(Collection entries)
::::::::

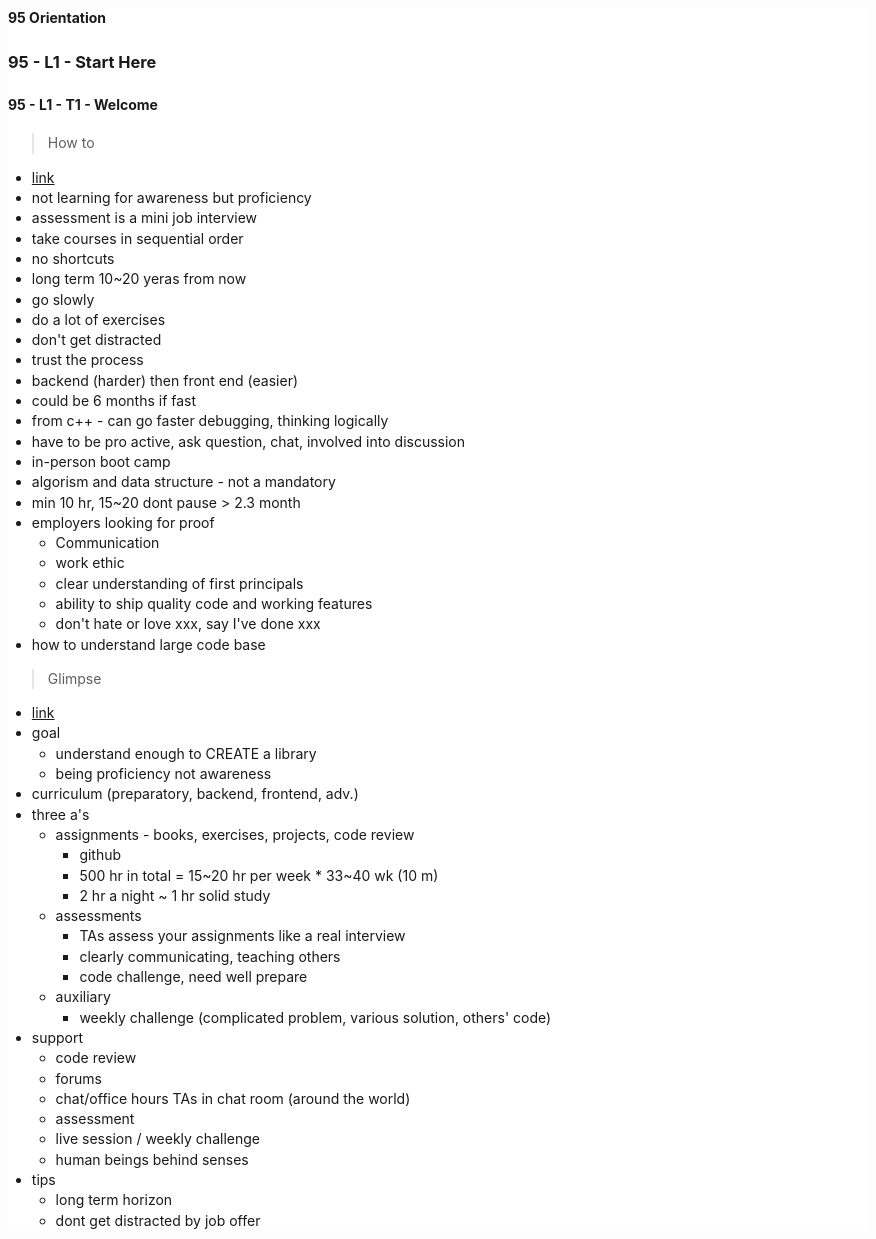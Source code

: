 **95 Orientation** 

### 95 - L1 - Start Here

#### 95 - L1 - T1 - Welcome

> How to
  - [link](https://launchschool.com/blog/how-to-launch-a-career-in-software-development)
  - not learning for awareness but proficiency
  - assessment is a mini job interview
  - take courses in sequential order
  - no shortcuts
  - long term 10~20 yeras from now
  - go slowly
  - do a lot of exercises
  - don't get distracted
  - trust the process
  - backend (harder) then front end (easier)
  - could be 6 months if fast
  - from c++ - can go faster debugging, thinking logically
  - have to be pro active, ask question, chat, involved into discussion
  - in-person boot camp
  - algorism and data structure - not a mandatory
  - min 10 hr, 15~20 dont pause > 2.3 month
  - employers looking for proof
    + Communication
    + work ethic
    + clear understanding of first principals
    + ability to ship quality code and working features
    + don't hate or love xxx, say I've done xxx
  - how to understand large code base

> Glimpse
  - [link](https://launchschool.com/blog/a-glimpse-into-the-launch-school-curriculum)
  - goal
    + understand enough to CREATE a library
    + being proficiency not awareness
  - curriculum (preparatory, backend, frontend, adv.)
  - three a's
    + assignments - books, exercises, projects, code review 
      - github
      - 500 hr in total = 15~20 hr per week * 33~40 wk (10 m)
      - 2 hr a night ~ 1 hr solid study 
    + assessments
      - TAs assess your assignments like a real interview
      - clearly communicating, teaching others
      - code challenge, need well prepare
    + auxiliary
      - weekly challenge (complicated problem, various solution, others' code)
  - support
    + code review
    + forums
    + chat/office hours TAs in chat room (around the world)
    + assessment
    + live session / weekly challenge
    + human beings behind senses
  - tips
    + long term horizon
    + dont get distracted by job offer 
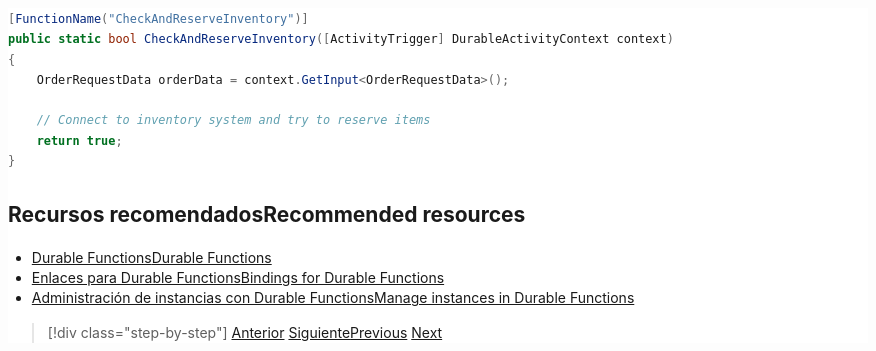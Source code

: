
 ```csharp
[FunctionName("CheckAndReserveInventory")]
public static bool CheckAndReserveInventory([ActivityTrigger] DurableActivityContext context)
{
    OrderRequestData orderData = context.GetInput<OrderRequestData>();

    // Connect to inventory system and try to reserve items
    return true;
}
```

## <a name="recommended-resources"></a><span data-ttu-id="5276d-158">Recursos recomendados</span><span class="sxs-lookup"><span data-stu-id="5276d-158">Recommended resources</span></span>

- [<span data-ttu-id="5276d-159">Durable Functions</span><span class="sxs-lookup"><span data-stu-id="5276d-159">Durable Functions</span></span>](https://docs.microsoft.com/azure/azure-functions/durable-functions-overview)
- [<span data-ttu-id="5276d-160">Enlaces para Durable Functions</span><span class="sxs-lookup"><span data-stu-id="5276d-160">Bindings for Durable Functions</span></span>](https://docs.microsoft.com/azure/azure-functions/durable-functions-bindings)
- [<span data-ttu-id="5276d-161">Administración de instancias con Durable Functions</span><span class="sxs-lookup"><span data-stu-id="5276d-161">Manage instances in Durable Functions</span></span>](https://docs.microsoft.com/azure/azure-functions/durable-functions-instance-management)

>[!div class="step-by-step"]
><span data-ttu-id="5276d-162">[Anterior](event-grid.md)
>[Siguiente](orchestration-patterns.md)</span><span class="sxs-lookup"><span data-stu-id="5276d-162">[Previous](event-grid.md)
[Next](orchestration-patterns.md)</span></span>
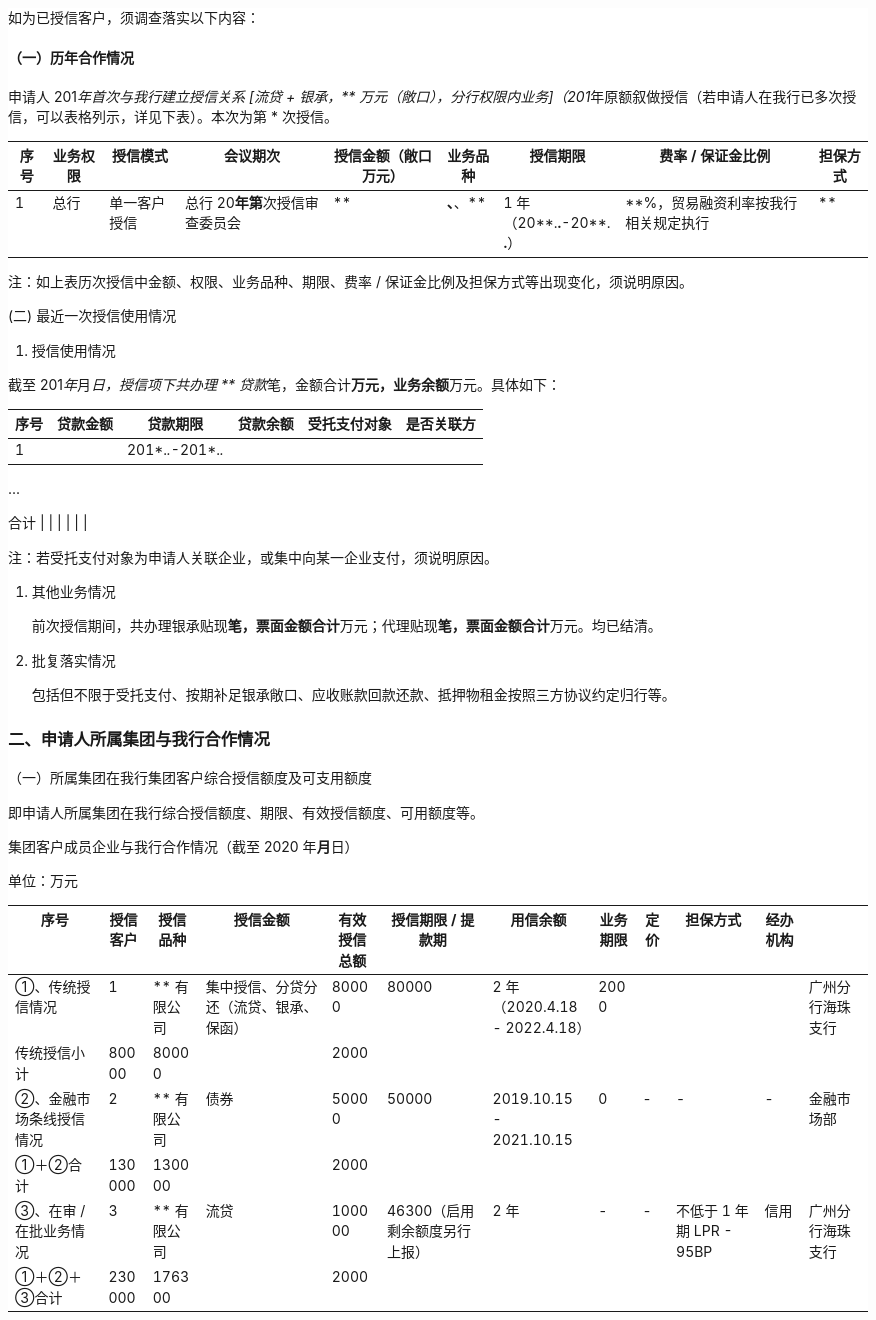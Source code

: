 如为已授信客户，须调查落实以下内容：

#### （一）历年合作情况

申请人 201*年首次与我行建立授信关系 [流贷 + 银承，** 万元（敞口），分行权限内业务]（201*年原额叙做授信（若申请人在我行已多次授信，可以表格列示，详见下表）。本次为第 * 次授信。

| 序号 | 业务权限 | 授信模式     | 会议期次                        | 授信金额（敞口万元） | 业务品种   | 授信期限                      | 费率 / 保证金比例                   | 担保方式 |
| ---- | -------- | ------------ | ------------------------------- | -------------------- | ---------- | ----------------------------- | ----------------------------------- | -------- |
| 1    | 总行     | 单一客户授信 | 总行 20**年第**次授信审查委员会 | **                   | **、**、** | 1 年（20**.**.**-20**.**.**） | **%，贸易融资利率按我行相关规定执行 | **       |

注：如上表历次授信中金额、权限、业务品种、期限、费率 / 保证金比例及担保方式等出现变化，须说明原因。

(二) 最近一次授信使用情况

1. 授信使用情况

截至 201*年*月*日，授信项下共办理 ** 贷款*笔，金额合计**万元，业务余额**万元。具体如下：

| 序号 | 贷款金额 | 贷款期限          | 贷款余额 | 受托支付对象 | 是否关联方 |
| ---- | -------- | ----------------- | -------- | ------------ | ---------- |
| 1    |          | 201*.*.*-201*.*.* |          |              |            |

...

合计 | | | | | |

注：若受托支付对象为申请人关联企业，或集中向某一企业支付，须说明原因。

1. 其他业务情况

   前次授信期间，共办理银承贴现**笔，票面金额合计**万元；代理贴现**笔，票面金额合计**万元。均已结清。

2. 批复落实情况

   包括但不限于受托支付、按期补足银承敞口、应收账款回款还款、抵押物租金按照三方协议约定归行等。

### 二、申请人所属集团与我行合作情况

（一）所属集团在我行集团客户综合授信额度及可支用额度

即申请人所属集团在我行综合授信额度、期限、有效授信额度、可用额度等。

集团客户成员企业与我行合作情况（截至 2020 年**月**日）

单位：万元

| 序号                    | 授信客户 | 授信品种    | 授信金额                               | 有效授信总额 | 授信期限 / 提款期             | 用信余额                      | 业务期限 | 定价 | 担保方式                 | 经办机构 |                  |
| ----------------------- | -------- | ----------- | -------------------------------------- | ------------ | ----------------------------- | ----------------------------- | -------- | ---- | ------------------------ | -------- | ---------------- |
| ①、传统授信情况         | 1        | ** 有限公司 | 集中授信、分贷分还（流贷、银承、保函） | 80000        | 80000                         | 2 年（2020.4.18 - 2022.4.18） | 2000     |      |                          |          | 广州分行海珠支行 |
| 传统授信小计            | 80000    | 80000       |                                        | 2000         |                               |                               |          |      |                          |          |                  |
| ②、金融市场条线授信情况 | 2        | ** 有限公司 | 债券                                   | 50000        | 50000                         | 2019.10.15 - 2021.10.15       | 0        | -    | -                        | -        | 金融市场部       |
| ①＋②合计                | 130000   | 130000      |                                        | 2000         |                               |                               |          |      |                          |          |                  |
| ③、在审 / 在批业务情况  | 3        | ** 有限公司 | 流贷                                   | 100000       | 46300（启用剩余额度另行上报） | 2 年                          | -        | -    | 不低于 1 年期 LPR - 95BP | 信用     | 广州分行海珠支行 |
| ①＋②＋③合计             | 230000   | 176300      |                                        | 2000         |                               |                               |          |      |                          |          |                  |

::::::::

> EXERCISE DIRECTIONS: Check the data above and report how many lines include the word "launch", using a bare number.

> RESPONSE AREA: 2